Paul Greenberg Hussein the Hashemite: The wiliest player on the board

(JWR) --- (http://www.jewishworldreview.com) DESPITE THE LONG DEATH VIGIL and echoing ululations, it is hard to believe even now that His Majesty Hussein ibn Talal, King of Jordan, Sharif of Mecca, and the wiliest survivor in the snake pit that is the Middle East, couldn't have overcome one more threat, embraced one more enemy, executed one more about-face, put down one more armed insurrection or palace plot, negotiated one more secret agreement or somehow someway effected an entente, detente or at least a gentleman's agreement with the Angel of Death.

Looking back, it's a continual wonder how Hussein the Hashemite lasted as long as he did -- 43 years on the throne of a nation arbitrarily drawn on the map by Winston Churchill one afternoon in order to give the Arab Legion a home.

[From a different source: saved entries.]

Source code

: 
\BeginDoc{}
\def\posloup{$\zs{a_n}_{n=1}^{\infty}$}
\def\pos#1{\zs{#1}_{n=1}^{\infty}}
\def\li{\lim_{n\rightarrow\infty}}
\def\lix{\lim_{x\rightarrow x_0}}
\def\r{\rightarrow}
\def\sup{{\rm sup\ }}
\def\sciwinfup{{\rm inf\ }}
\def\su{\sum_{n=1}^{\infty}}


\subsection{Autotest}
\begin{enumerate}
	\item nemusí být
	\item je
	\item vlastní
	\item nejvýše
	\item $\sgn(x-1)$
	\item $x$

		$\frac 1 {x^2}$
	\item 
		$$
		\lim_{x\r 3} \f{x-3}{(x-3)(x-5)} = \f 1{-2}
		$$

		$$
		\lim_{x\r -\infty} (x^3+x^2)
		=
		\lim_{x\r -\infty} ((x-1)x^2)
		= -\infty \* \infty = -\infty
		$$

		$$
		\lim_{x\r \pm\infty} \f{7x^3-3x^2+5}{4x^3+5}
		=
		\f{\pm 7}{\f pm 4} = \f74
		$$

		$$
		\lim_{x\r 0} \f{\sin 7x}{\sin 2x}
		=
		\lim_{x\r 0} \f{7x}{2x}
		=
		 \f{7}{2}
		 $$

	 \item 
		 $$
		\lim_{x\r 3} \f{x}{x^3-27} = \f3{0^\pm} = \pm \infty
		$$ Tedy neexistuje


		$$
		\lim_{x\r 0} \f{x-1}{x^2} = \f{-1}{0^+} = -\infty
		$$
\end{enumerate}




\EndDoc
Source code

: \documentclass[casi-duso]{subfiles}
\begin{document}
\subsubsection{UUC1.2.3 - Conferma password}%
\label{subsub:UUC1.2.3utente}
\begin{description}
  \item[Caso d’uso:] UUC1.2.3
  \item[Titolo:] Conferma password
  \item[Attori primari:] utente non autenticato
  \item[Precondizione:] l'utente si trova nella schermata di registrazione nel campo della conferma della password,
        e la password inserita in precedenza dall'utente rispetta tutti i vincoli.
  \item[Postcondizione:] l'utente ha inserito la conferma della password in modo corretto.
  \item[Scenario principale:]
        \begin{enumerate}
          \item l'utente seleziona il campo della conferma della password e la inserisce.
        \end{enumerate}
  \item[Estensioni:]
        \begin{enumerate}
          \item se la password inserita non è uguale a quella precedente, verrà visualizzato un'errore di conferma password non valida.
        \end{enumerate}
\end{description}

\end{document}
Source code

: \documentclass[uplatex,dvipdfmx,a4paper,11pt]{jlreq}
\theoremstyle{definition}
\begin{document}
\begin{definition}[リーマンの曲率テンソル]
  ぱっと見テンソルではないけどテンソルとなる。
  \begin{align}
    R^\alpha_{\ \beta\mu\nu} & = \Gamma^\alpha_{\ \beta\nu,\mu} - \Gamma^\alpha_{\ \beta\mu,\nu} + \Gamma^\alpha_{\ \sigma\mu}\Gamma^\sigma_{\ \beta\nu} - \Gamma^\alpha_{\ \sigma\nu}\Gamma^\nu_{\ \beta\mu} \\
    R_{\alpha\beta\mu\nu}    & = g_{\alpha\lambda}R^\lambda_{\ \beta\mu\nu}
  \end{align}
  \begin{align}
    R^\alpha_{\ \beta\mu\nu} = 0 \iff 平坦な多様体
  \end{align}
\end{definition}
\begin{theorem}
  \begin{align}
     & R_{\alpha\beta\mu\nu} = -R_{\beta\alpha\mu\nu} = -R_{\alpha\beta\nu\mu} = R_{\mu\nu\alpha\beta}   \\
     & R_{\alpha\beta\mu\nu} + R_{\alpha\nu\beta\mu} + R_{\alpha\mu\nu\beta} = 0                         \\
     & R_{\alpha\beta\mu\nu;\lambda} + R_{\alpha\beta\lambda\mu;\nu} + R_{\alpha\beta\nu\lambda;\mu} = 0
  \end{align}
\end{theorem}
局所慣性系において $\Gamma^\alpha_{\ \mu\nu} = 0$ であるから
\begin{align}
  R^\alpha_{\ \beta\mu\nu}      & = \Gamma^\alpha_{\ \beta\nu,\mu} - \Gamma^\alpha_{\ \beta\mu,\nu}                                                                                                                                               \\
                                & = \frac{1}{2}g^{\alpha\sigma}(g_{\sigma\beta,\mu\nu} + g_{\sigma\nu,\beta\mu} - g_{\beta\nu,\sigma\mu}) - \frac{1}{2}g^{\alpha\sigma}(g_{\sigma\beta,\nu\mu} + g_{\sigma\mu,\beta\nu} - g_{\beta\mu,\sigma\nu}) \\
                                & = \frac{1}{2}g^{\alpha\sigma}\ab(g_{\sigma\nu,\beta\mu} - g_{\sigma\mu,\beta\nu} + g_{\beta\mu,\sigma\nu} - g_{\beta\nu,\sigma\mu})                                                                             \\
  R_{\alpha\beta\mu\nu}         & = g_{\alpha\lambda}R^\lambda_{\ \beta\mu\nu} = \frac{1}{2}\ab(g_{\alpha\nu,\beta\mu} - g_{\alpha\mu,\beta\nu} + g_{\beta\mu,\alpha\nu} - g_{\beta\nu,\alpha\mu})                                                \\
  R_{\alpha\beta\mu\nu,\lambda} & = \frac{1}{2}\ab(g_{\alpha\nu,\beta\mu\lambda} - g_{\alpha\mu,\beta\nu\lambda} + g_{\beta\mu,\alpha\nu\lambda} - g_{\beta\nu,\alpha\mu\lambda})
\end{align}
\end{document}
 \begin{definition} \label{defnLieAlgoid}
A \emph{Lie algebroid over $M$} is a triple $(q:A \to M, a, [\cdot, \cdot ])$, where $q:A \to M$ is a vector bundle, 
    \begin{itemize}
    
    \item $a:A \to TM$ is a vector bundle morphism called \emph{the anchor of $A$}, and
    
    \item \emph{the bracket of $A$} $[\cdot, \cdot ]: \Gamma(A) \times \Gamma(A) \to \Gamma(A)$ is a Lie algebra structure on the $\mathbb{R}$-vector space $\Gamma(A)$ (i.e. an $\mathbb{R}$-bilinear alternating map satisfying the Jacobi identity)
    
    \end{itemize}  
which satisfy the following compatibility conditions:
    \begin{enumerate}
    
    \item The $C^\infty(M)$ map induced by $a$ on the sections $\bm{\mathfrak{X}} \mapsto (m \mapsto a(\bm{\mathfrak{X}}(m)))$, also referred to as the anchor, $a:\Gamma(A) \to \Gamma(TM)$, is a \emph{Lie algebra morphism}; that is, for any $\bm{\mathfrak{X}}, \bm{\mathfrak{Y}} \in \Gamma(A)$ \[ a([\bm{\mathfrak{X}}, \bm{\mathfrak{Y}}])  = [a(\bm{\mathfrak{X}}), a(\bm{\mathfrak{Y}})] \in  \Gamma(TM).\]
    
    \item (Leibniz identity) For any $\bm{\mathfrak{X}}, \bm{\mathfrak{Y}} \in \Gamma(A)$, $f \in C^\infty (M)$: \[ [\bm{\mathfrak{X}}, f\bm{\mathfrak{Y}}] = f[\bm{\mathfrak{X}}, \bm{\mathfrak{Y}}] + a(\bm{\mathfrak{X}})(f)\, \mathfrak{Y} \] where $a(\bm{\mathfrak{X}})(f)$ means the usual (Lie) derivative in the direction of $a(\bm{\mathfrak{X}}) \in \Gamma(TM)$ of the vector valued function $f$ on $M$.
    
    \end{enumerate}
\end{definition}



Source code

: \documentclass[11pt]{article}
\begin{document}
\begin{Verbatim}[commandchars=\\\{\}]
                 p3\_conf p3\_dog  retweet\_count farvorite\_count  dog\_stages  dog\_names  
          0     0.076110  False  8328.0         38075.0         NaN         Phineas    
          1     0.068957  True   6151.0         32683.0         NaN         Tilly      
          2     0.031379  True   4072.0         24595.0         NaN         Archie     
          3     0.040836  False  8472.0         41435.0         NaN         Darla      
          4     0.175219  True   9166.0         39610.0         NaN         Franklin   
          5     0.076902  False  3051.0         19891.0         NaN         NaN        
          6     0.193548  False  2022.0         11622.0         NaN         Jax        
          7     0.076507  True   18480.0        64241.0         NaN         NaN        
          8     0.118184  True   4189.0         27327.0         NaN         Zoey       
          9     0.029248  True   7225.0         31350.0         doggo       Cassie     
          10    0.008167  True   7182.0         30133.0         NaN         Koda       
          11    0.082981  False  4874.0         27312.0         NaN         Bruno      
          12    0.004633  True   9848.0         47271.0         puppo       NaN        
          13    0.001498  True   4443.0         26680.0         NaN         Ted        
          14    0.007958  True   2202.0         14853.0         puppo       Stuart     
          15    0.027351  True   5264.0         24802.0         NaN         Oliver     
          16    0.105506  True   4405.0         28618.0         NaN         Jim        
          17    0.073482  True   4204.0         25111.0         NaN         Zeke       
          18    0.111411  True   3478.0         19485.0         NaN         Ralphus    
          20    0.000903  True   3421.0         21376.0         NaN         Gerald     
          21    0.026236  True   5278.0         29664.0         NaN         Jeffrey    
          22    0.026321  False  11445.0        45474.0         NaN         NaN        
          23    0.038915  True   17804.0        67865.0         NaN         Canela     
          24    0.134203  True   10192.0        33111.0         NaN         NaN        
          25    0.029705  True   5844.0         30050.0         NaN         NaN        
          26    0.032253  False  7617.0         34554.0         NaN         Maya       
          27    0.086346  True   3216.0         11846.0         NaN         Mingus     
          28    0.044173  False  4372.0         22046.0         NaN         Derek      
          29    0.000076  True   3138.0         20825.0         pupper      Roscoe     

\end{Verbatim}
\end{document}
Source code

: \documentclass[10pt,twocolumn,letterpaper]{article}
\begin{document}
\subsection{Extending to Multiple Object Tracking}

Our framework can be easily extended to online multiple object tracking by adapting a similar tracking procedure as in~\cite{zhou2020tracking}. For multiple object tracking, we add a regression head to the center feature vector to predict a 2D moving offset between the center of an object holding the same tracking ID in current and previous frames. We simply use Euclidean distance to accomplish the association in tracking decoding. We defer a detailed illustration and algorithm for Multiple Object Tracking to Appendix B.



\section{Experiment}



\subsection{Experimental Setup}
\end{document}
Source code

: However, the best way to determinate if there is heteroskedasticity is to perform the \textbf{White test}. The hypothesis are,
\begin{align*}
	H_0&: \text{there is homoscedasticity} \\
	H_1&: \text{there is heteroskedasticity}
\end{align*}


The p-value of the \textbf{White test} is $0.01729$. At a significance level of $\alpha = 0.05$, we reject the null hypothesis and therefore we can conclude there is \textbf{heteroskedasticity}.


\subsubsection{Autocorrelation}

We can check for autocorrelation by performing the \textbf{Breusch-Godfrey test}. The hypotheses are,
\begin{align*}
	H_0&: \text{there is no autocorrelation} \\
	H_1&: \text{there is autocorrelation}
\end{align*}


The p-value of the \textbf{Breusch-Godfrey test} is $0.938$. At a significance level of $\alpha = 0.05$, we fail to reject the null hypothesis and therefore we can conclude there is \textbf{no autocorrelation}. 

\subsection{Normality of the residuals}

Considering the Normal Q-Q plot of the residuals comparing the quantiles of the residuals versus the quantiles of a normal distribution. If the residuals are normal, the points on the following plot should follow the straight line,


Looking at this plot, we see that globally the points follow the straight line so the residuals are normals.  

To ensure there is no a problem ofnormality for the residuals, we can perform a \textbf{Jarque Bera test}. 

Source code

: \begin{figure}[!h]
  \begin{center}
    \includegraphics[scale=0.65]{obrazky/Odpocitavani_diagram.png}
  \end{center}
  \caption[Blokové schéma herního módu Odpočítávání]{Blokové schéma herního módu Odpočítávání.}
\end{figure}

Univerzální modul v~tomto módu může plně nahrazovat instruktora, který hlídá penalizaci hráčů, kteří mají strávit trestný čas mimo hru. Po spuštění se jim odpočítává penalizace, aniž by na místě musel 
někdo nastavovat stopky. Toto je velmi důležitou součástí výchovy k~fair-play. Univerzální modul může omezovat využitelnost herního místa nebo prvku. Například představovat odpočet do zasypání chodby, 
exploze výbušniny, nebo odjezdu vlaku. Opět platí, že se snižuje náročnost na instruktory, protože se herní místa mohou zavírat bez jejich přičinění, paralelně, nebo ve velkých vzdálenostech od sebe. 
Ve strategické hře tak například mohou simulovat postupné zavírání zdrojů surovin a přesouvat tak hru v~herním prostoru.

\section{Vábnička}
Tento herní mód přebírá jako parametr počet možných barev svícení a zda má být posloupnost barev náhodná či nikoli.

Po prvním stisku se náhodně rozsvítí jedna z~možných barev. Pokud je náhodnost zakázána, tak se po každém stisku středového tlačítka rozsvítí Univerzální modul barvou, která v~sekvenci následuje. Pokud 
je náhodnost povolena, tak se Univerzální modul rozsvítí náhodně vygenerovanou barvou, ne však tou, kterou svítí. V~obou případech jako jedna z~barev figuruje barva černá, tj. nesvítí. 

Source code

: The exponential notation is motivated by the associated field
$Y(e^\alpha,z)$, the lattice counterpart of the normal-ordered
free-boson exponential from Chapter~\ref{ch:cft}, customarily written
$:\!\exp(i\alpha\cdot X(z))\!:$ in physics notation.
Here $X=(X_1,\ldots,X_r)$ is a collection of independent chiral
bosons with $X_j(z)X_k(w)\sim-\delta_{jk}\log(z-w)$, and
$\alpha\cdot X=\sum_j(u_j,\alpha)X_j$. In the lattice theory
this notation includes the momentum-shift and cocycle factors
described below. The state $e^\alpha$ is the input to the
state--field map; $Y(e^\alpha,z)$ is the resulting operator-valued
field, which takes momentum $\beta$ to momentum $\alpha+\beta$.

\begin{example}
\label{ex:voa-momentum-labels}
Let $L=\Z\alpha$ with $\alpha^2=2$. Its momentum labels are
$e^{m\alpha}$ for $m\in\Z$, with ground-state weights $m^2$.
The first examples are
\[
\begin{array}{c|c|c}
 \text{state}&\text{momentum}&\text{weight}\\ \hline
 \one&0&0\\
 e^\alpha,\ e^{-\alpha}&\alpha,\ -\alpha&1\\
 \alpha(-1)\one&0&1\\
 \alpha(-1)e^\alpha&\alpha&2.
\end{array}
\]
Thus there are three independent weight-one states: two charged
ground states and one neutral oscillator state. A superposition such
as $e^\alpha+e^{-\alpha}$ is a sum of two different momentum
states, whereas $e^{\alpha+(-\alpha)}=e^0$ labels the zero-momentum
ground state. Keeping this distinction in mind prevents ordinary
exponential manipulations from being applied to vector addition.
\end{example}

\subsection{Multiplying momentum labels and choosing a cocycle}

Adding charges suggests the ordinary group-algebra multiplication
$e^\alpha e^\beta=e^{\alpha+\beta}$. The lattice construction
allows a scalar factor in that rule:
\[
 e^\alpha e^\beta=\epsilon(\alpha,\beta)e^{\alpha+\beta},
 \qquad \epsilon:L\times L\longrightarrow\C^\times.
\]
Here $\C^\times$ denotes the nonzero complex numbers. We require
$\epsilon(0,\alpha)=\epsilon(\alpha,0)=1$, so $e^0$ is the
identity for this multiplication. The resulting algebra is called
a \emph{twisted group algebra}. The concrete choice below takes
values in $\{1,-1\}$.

And only incidentally to fill the gap left between Palestine and Mesopotamia, now Iraq, in the wake of the Ottoman Empire.

Hussein
Well, that empty space had to be called something. Why not Trans-Jordan? Besides, the Hashemites needed a place to light after they'd been thrown out of the Hejaz by the Saudis. And so Jordan's colors, uniforms, and traditions were designed by the Foreign Office as quickly as its national boundaries. As if they'd been ordered from Harrod's. And a jolly good job it was, kefiyahs and braids and all. Never was a son of the Prophet outfitted in more smashing taste.

Who would have thought that this instant, imported line of royalty would have lasted so long? As a boy, Hussein would see his grandfather Abdullah mowed down on the steps of Jerusalem's grand mosque, the al-Aksa on the Temple Mount. And in the '50s, his royal cousin Feisal in Iraq would be dragged from his palace and killed. (That same Ba'athist uprising eventually led to Saddam Hussein's mad regime there. The British swiftly intervened to make sure nothing like that happened in Amman.)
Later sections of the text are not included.